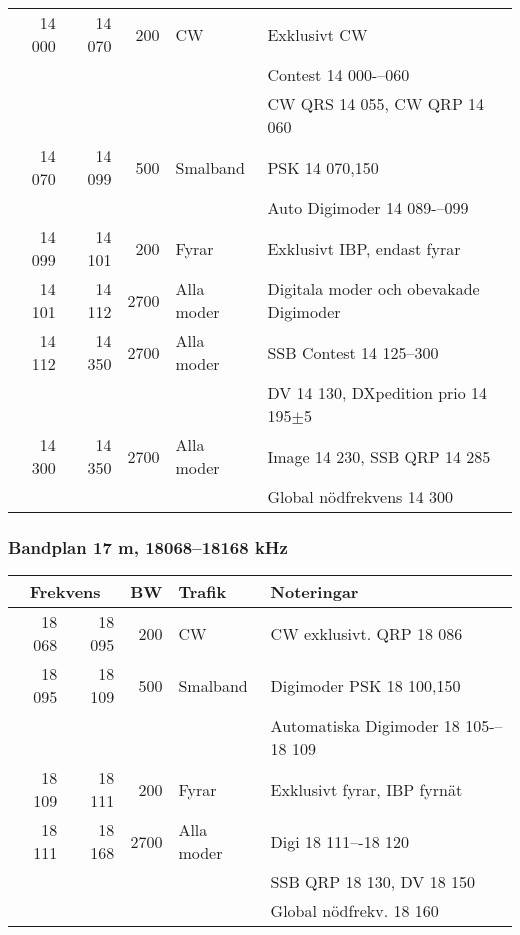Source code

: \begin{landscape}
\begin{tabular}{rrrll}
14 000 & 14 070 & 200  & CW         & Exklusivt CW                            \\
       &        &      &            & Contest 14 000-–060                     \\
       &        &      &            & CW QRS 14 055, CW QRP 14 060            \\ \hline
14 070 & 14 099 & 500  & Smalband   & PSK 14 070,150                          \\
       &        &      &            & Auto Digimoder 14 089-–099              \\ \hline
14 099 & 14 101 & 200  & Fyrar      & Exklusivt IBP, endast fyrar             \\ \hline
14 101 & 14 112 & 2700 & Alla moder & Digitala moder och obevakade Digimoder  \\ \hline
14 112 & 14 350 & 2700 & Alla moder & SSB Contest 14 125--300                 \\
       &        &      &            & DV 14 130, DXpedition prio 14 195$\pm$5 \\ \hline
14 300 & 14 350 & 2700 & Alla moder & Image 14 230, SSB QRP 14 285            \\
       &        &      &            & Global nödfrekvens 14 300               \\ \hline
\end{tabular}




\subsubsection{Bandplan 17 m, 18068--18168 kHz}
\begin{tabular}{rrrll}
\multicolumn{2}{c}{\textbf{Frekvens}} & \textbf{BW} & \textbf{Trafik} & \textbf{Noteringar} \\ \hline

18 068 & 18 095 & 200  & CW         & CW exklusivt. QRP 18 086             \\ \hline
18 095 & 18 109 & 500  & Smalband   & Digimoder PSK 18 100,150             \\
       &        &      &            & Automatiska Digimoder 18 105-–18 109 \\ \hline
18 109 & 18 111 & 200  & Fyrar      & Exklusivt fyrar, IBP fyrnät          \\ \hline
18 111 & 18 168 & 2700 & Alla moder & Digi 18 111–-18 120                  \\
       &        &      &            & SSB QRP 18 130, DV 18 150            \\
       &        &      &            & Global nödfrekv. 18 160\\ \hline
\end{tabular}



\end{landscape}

##############################

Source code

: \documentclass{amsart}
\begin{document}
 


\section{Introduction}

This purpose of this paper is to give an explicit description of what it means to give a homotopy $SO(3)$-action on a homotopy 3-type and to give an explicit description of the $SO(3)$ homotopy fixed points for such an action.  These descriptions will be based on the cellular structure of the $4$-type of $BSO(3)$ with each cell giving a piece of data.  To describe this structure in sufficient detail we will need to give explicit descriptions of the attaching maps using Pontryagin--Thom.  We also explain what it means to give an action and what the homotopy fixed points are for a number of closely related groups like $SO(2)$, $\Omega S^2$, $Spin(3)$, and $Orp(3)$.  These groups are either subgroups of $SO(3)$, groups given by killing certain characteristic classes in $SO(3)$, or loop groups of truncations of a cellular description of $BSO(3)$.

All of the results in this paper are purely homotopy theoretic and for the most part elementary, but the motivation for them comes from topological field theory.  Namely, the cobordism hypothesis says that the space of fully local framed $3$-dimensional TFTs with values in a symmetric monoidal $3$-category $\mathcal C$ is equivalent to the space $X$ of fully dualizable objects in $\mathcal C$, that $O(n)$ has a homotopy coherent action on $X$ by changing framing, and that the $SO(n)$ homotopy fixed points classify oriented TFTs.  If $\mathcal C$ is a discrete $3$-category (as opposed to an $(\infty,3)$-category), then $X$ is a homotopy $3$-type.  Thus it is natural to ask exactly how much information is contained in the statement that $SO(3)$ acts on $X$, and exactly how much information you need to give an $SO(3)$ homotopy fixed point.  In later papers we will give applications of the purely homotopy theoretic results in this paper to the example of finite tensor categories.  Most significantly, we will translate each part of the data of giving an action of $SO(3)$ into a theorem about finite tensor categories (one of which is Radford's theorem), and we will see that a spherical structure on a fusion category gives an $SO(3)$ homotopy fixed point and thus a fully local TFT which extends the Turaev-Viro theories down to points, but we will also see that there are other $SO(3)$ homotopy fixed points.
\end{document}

##############################

◆ **ACTIVITY**: Find and copy each line above holding "Contest".

◆ **WRITTEN RESPONSE**:
       &        &      &            & Contest 14 000-–060                     \\
14 112 & 14 350 & 2700 & Alla moder & SSB Contest 14 125--300                 \\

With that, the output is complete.